_About this task_
The response has to be every entry, printed word for word.

Provided records START

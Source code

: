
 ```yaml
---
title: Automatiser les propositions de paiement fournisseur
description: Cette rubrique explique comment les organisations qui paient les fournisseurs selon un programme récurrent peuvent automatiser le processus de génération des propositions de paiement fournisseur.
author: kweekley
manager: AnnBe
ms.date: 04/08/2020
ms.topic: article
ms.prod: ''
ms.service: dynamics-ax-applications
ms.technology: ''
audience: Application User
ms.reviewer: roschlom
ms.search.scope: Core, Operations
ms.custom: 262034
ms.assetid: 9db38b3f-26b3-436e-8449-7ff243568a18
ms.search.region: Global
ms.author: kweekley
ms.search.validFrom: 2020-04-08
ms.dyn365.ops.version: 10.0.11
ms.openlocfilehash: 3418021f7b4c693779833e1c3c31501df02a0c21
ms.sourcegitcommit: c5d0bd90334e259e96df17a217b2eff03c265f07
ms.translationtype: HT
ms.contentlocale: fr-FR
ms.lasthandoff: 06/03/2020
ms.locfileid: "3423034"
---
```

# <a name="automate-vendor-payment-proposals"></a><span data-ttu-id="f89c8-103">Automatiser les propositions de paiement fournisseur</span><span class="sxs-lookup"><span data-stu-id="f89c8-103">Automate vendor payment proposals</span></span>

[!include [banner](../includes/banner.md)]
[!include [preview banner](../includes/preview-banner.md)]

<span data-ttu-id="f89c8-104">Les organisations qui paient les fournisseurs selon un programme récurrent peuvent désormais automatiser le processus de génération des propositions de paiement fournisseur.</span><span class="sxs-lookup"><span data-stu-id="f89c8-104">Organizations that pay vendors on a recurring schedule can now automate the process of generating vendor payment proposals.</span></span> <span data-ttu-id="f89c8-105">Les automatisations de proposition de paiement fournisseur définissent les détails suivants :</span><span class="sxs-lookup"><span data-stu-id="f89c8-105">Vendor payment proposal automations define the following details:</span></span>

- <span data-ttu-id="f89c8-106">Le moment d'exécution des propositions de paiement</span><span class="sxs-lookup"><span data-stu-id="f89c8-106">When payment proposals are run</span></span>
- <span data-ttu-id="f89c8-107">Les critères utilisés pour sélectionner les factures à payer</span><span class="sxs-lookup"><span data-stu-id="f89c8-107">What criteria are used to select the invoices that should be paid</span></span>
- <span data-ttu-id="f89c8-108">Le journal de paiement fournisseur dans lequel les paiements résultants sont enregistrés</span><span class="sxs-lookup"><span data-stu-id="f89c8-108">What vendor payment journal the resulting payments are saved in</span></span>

Provided records END

_Response_
Source code

:
 ```yaml
---
title: Automatiser les propositions de paiement fournisseur
description: Cette rubrique explique comment les organisations qui paient les fournisseurs selon un programme récurrent peuvent automatiser le processus de génération des propositions de paiement fournisseur.
author: kweekley
manager: AnnBe
ms.date: 04/08/2020
ms.topic: article
ms.prod: ''
ms.service: dynamics-ax-applications
ms.technology: ''
audience: Application User
ms.reviewer: roschlom
ms.search.scope: Core, Operations
ms.custom: 262034
ms.assetid: 9db38b3f-26b3-436e-8449-7ff243568a18
ms.search.region: Global
ms.author: kweekley
ms.search.validFrom: 2020-04-08
ms.dyn365.ops.version: 10.0.11
ms.openlocfilehash: 3418021f7b4c693779833e1c3c31501df02a0c21
ms.sourcegitcommit: c5d0bd90334e259e96df17a217b2eff03c265f07
ms.translationtype: HT
ms.contentlocale: fr-FR
ms.lasthandoff: 06/03/2020
ms.locfileid: "3423034"
---
```

# <a name="automate-vendor-payment-proposals"></a><span data-ttu-id="f89c8-103">Automatiser les propositions de paiement fournisseur</span><span class="sxs-lookup"><span data-stu-id="f89c8-103">Automate vendor payment proposals</span></span>

[!include [banner](../includes/banner.md)]
[!include [preview banner](../includes/preview-banner.md)]

<span data-ttu-id="f89c8-104">Les organisations qui paient les fournisseurs selon un programme récurrent peuvent désormais automatiser le processus de génération des propositions de paiement fournisseur.</span><span class="sxs-lookup"><span data-stu-id="f89c8-104">Organizations that pay vendors on a recurring schedule can now automate the process of generating vendor payment proposals.</span></span> <span data-ttu-id="f89c8-105">Les automatisations de proposition de paiement fournisseur définissent les détails suivants :</span><span class="sxs-lookup"><span data-stu-id="f89c8-105">Vendor payment proposal automations define the following details:</span></span>

- <span data-ttu-id="f89c8-106">Le moment d'exécution des propositions de paiement</span><span class="sxs-lookup"><span data-stu-id="f89c8-106">When payment proposals are run</span></span>
- <span data-ttu-id="f89c8-107">Les critères utilisés pour sélectionner les factures à payer</span><span class="sxs-lookup"><span data-stu-id="f89c8-107">What criteria are used to select the invoices that should be paid</span></span>
- <span data-ttu-id="f89c8-108">Le journal de paiement fournisseur dans lequel les paiements résultants sont enregistrés</span><span class="sxs-lookup"><span data-stu-id="f89c8-108">What vendor payment journal the resulting payments are saved in</span></span>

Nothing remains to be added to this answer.